Machine Learning - Lecture 1: Introduction to the Topic

Chris Thornton

What is Machine Learning?

Machine Learning (ML) is the use of data to acquire the rules for a desired behaviour.

Common tasks:

Using data from credit card usage, derive a rule which identifies people that represent a bad credit risk.
Using data mapping visual signals to pedal/wheel movements, derive a model which allows a robot to drive a car down a motorway.

Is it to do with human learning?

Traditionally, ML has involved ideas about how human learning works.

But modern research is increasingly focussed on practical tasks.

What do we mean by `data'?

By `data' we mean sets of variable values, e.g.,

Annual rainfall in Sussex for the last twenty years;
Age and salary for all members of Sussex faculty.
Number of iPads sold in Brighton per week.

Datapoints

Values are organised in structures called datapoints.

Each datapoint combines a particular set of variables, e.g., age, salary and IQ specifically for the Informatics HoD.

Datapoints are also called vectors in neural-networks, and records in computer science.

A datapoint may also be called a datum.

Tabulation

Data are often presented in a tabulated form, with one datapoint per row, and one variable per column.

The relevant variable name often appears at the head of each column.

  NAME      AGE   SALARY   IQ

  smith     42    36K      130
  bloggs    29    30K      140
  bush      50    60K      120
  ...

A very common task in ML involves predicting one variable value from all the others.

Where this is the aim, it is usual to put the to-be-predicted variable last.

Basic data-types

Data are classified according to the number and character of variables involved.

Univariate, discrete: one variable with integer/symbolic values.
Univariate, continuous: one variable with real/continuous values.
Multivariate, discrete: more than one variable with integer/symbolic values.
Multivariate, continuous: more than one variable with real/continuous values.

Explicit and implicit structure

A dataset is a body of data, i.e., a collection of datapoints.

We will be interested in a dataset's structure.

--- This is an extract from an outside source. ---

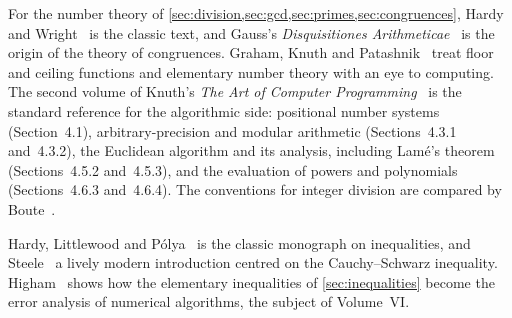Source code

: For the number theory of \cref{sec:division,sec:gcd,sec:primes,sec:congruences}, Hardy and Wright~\cite{hardywright2008} is the classic text, and Gauss's \emph{Disquisitiones Arithmeticae}~\cite{gauss1801} is the origin of the theory of congruences. Graham, Knuth and Patashnik~\cite{graham1994concrete} treat floor and ceiling functions and elementary number theory with an eye to computing. The second volume of Knuth's \emph{The Art of Computer Programming}~\cite{knuth1997taocp2} is the standard reference for the algorithmic side: positional number systems (Section~4.1), arbitrary-precision and modular arithmetic (Sections~4.3.1 and~4.3.2), the Euclidean algorithm and its analysis, including Lam\'e's theorem~\cite{lame1844} (Sections~4.5.2 and~4.5.3), and the evaluation of powers and polynomials (Sections~4.6.3 and~4.6.4). The conventions for integer division are compared by Boute~\cite{boute1992}.

Hardy, Littlewood and P\'olya~\cite{hardy1952inequalities} is the classic monograph on inequalities, and Steele~\cite{steele2004} a lively modern introduction centred on the Cauchy--Schwarz inequality. Higham~\cite{higham2002accuracy} shows how the elementary inequalities of \cref{sec:inequalities} become the error analysis of numerical algorithms, the subject of Volume~VI.

\chapterreferences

But two meanings for `structure'.

Explicit structure = the actual values seen in the datapoints.

Implicit structure = patterns that are seen across the values.

Example: A-level grades

Dataset containing average A-level grades for the past ten years.

Explicit structure is the year and grade values.

We also see implicit structure---a gradual increase in values over time.

Various ways to model this implicit structure.

We could compute the difference between all years and then average.

This might reveal that grades increase by 0.3% per year on average.

Ways of using the model

The model could then be used for

Prediction, i.e., predict the average grade for the next year.
Discounting: work out what current grades are `worth' in terms of previous years.

Why machine learning now?

Machine learning is an increasingly central topic in informatics.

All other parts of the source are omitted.